Exercise description = The answer should consist of each line from the data below that includes "article".

[Stored data]
◇ ◇ ◇ ◇ ◇ ◇ ◇

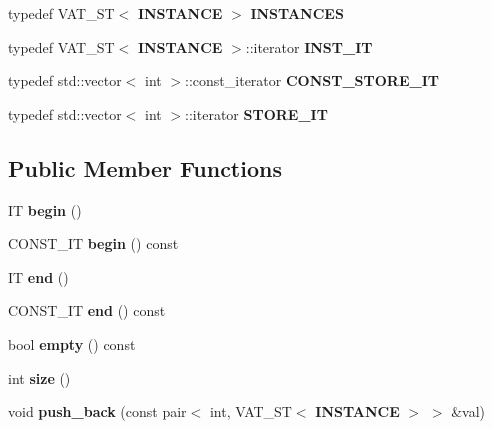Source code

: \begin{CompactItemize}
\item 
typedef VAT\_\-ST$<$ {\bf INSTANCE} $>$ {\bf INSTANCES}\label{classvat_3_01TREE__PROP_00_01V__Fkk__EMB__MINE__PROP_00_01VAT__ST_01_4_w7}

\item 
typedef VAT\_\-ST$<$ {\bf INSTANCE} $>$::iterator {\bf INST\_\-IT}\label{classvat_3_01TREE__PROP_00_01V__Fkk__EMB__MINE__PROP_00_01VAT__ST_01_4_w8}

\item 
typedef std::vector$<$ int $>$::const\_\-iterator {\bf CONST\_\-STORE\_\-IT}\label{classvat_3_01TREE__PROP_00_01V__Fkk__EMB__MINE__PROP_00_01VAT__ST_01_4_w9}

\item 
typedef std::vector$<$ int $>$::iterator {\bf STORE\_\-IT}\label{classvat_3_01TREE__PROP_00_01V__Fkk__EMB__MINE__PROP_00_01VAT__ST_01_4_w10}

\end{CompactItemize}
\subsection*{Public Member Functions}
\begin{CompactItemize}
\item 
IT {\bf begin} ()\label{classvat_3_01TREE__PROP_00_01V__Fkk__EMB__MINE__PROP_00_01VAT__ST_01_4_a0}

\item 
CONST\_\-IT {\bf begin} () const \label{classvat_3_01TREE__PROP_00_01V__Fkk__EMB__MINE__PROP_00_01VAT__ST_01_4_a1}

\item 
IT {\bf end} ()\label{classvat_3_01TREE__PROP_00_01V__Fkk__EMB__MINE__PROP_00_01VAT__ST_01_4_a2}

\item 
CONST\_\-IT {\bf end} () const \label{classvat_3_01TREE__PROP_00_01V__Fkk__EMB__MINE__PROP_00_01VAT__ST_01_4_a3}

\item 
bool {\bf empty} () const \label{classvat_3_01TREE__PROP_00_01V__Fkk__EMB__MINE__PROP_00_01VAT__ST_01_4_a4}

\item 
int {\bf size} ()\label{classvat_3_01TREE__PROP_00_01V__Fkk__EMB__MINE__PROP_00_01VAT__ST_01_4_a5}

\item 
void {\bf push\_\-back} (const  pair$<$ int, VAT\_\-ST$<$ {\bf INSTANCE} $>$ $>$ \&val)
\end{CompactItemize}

◇ ◇ ◇ ◇ ◇ ◇ ◇

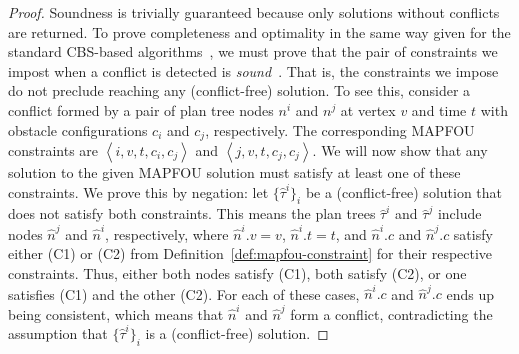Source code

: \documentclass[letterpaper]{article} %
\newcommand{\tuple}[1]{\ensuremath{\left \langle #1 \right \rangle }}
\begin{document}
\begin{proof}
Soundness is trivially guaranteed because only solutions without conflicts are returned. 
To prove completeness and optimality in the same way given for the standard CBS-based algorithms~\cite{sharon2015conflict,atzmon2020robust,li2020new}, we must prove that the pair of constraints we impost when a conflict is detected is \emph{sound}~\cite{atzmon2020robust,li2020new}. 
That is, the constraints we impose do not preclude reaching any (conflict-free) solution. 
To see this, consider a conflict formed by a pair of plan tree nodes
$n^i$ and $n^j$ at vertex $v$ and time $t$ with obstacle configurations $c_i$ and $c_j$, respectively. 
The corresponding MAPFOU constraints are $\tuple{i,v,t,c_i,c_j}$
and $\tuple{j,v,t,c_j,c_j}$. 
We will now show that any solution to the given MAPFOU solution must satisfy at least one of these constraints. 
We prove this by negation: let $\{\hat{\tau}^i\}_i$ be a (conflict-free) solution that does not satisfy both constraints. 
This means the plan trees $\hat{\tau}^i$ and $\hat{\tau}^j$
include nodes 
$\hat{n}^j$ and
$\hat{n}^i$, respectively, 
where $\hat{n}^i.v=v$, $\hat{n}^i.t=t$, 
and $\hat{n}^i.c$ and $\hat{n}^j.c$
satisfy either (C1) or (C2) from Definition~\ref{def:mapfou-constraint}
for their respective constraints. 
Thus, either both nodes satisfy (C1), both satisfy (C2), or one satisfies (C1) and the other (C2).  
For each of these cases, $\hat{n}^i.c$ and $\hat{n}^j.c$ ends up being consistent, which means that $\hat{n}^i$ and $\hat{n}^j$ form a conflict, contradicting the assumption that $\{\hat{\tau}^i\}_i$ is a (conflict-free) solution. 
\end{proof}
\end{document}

◇ ◇ ◇ ◇ ◇ ◇ ◇

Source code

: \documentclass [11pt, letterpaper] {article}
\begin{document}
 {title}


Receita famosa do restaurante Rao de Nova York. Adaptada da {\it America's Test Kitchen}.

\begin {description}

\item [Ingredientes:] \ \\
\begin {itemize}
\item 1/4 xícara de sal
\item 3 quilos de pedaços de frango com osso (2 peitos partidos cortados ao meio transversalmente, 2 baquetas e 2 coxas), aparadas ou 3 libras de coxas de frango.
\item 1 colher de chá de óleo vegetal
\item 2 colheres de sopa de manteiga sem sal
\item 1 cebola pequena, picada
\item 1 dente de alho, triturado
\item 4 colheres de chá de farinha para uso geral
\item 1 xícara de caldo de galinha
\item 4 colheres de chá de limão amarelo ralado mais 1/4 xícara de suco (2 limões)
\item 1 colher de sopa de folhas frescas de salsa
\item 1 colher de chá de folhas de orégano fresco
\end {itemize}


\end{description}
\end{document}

◇ ◇ ◇ ◇ ◇ ◇ ◇

Answer space =
: \documentclass[letterpaper]{article} %
: \documentclass [11pt, letterpaper] {article}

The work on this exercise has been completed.